- Denny P. Hadley House
- U.S. National Register of Historic Places
- Location: Off US 31/Franklin Rd. S of Brentwood, Brentwood, Tennessee
- Coordinates: 35°58′52″N 86°49′19″W﻿ / ﻿35.981°N 86.822°W
- Area: 3.7 acres (1.5 ha)
- Built: c. 1840 and c. 1920
- Architect: Asa Vaughn
- Architectural style: Central passage plan
- MPS: Williamson County MRA
- NRHP reference No.: 88000283
- Added to NRHP: April 14, 1988

= Denny P. Hadley House =

Historic house in Tennessee, United States

The Denny P. Hadley House is a house in Brentwood, Tennessee, United States, that dates from c.1840 and that was listed on the National Register of Historic Places in 1988. It has also been known as Green Pastures and as Hadleywood.

The structure is a two-story brick central passage plan house and other architecture. The house was considered notable as an example of brick ante-bellum central passage plan residence. When listed, the property included three contributing buildings and three non-contributing structures on an area of 3.7 acre.

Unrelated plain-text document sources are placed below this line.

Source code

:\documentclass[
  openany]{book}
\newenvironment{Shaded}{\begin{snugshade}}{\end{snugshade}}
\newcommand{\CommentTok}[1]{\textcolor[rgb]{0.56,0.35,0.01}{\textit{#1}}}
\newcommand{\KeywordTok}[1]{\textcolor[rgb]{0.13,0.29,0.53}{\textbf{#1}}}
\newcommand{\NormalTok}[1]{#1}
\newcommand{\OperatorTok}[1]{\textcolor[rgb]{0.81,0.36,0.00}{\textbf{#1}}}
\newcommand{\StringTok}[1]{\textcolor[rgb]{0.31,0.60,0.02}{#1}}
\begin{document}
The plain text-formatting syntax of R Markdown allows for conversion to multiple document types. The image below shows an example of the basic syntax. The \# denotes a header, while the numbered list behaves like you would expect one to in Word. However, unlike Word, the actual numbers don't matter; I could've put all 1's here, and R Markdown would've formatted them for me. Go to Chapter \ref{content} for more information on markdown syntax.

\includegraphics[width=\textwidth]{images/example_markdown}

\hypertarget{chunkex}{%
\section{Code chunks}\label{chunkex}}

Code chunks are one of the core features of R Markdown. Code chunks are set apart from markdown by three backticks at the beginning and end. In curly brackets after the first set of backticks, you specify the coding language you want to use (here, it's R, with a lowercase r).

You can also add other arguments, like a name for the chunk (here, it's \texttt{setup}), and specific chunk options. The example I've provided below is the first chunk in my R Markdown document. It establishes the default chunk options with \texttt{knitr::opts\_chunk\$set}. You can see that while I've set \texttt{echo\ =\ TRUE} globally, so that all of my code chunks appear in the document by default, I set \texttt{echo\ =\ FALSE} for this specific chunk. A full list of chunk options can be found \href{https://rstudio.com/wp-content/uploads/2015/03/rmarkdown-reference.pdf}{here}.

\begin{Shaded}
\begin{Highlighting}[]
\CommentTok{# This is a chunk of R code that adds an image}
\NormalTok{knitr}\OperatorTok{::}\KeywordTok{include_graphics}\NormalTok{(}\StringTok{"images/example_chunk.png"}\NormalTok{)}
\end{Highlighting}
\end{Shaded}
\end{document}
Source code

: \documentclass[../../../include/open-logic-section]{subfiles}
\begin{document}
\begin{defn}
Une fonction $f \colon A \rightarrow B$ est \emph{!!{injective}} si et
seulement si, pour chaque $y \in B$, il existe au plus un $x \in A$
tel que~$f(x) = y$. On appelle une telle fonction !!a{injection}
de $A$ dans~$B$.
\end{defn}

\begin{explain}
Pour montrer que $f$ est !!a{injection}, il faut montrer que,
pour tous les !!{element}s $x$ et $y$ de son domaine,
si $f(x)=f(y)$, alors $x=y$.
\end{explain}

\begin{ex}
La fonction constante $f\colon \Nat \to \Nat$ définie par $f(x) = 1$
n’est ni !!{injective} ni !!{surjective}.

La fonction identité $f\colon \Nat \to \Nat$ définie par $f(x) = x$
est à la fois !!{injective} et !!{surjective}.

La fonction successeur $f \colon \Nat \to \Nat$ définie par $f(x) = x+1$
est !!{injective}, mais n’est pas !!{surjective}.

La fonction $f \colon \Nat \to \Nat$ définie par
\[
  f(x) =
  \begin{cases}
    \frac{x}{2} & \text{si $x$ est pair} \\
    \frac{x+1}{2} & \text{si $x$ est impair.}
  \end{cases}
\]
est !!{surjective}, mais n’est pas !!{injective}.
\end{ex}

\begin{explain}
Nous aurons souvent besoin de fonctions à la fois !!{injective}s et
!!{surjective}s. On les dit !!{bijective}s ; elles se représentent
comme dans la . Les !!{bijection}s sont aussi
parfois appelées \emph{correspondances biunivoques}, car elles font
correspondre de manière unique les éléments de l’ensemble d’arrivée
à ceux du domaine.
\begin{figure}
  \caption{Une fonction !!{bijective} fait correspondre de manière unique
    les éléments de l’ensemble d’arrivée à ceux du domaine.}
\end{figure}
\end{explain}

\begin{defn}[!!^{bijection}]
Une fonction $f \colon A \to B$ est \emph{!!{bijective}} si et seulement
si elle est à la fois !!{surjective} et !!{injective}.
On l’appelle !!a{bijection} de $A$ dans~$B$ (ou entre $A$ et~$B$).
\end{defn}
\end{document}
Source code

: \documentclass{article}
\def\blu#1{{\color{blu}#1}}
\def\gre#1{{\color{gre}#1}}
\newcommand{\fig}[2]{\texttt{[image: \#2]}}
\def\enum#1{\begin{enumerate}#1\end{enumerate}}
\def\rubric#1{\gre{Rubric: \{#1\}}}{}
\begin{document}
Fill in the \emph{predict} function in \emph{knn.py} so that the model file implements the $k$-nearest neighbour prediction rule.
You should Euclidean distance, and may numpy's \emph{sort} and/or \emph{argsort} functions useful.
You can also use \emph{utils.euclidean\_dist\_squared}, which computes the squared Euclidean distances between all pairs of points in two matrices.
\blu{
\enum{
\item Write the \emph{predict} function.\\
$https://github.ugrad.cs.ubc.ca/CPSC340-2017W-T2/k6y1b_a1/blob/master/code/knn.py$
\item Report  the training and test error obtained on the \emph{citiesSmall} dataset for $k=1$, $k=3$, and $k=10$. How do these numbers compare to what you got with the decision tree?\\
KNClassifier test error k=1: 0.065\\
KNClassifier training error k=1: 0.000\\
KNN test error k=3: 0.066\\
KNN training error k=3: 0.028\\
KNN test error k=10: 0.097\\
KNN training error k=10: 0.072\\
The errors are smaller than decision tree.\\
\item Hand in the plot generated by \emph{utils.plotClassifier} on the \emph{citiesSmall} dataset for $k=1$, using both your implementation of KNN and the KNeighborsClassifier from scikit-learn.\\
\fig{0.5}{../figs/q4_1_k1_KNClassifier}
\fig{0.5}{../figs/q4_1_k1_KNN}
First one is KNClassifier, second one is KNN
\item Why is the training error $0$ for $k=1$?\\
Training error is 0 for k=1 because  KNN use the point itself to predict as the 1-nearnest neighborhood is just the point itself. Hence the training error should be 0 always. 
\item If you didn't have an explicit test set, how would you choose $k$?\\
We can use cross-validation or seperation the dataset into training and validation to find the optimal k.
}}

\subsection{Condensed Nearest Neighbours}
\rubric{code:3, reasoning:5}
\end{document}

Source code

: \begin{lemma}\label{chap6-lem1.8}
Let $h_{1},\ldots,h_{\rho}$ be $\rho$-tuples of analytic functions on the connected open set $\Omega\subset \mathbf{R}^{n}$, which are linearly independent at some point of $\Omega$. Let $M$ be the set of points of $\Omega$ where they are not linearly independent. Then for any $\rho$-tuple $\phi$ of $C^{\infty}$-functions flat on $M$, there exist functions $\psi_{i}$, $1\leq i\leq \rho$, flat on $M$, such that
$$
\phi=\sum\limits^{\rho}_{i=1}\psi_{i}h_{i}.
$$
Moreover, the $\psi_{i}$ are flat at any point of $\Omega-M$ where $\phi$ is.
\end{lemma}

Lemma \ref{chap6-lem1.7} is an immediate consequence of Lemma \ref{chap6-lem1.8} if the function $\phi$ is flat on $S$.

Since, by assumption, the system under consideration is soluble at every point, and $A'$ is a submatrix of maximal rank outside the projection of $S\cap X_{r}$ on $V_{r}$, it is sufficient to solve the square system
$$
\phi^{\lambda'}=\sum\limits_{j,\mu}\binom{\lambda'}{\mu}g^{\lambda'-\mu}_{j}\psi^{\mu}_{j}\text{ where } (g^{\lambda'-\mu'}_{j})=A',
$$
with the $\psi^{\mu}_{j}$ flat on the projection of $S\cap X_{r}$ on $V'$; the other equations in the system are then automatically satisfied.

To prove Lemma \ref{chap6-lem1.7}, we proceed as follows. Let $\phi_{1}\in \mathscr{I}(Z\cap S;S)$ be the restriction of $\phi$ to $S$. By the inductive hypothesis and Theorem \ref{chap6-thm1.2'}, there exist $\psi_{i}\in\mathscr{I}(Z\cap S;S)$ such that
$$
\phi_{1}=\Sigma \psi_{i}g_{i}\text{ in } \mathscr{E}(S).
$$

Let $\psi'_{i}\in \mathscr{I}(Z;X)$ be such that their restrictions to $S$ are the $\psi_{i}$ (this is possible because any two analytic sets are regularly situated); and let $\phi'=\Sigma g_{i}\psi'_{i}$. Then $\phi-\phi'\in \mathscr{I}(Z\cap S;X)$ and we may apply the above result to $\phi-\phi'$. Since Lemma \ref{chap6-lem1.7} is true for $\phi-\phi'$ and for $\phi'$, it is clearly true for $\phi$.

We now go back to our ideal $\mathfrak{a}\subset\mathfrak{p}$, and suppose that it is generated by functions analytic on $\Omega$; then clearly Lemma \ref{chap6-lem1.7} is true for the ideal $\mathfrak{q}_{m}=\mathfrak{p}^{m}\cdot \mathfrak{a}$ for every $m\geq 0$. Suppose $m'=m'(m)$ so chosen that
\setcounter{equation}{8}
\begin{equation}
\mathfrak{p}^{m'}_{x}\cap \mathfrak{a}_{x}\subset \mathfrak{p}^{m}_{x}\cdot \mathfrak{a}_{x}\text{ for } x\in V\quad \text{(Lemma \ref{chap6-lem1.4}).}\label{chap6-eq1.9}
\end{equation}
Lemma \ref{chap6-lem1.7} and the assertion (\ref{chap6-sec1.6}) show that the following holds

Denny Porterfield Hadley was born in 1797 and moved to Williamson County in 1808. In 1821, Hadley married Elizabeth Smith, and they were gifted 200 acres of land by her father. Around 1840, the Hadleys hired builder Asa Vaugn to build the house, with most construction materials coming from their farm. During the Civil War, the house was used several times as a campsite by both armies.

The NRHP-eligibility of the property was covered in a 1988 study of Williamson County historical resources.